• [Instructions for the task]:
Would you please output only the lines from the one containing "Count external fragmentation" through the end of the entries below, exactly as written?

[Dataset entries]
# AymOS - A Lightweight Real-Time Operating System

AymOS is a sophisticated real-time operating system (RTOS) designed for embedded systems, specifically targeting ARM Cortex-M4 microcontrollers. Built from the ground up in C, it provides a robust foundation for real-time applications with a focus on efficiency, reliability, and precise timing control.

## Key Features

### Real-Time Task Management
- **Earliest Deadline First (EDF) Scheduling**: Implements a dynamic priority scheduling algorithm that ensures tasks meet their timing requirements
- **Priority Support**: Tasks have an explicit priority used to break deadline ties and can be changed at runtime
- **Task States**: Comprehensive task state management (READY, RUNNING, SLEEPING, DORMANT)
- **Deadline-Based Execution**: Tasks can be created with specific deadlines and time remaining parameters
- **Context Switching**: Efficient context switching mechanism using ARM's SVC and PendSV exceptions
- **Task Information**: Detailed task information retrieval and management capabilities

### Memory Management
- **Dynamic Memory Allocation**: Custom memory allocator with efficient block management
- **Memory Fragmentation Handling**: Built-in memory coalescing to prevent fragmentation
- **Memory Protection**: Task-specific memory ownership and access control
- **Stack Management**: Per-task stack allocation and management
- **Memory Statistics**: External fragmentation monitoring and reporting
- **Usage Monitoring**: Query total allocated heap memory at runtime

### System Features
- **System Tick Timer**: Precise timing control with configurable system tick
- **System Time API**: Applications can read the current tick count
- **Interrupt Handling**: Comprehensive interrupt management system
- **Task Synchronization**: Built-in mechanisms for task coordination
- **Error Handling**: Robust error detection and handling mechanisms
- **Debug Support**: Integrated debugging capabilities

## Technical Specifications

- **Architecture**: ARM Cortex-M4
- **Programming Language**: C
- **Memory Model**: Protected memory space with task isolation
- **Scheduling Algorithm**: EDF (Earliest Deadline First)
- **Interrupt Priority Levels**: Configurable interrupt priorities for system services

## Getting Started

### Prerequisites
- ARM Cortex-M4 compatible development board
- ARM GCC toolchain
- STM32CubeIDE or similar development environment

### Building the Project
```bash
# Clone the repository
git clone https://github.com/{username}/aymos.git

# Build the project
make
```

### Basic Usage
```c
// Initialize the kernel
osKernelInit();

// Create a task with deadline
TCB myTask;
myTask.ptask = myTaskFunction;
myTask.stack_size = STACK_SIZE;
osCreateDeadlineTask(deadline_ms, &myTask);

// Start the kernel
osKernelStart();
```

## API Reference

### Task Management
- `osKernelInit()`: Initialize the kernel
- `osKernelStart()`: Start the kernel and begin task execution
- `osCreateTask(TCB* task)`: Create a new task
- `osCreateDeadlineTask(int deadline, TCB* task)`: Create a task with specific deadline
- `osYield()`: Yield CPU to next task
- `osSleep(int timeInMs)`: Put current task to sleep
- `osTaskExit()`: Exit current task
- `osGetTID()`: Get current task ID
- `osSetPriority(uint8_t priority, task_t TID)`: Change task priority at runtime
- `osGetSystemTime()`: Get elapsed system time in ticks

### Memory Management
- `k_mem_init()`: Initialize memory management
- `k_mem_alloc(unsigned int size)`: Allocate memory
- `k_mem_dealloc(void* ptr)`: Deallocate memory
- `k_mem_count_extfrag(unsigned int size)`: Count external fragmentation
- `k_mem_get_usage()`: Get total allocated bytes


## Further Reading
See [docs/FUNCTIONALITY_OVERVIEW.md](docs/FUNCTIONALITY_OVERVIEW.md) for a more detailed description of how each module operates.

• [Solution for this exercise]:
- `k_mem_count_extfrag(unsigned int size)`: Count external fragmentation
- `k_mem_get_usage()`: Get total allocated bytes


## Further Reading
See [docs/FUNCTIONALITY_OVERVIEW.md](docs/FUNCTIONALITY_OVERVIEW.md) for a more detailed description of how each module operates.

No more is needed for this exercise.